= Exercise requirements =
Set down exactly the lines of the records from the top to the line containing "hoofdregeling die door"; include both.

= Records =

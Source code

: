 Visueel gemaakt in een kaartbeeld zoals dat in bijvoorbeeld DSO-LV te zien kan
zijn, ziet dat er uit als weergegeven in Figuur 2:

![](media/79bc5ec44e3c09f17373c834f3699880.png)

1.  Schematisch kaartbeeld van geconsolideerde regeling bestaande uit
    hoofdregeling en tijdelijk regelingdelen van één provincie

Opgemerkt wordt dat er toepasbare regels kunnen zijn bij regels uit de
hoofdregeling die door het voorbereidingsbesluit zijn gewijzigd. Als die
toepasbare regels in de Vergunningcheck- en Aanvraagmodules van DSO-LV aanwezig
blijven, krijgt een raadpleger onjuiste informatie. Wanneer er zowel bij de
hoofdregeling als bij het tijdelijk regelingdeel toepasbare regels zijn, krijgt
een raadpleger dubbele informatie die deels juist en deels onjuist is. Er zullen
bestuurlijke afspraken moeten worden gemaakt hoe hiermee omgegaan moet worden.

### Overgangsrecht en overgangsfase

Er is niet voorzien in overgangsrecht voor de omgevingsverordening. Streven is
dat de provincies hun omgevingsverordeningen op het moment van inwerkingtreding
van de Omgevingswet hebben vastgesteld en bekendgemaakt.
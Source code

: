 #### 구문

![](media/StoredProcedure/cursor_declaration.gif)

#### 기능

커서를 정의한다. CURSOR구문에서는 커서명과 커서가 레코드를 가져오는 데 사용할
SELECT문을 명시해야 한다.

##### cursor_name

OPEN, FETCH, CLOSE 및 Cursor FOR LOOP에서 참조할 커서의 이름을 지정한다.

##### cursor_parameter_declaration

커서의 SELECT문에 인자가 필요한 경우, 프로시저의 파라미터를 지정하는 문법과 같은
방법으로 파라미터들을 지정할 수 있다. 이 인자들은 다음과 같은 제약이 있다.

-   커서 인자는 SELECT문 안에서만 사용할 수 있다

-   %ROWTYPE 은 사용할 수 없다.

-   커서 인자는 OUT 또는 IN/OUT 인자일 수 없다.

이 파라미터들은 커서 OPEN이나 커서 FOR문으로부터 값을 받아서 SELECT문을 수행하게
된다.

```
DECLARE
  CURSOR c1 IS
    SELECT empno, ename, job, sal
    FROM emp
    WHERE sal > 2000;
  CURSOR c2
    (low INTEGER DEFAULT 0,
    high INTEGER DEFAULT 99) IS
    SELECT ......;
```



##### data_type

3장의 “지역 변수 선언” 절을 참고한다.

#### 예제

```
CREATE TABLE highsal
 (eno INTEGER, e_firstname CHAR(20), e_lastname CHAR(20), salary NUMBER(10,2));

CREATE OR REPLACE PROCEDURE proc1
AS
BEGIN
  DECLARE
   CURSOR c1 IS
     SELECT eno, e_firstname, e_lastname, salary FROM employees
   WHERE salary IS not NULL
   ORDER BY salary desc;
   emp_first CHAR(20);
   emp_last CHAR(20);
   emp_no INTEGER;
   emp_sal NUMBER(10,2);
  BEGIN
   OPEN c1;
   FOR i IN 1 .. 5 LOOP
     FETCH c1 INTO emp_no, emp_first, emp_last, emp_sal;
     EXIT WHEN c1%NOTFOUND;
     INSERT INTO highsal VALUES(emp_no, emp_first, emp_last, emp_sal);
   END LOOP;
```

= Task output =
Source code

: Visueel gemaakt in een kaartbeeld zoals dat in bijvoorbeeld DSO-LV te zien kan
zijn, ziet dat er uit als weergegeven in Figuur 2:

![](media/79bc5ec44e3c09f17373c834f3699880.png)

1.  Schematisch kaartbeeld van geconsolideerde regeling bestaande uit
    hoofdregeling en tijdelijk regelingdelen van één provincie

Opgemerkt wordt dat er toepasbare regels kunnen zijn bij regels uit de
hoofdregeling die door het voorbereidingsbesluit zijn gewijzigd. Als die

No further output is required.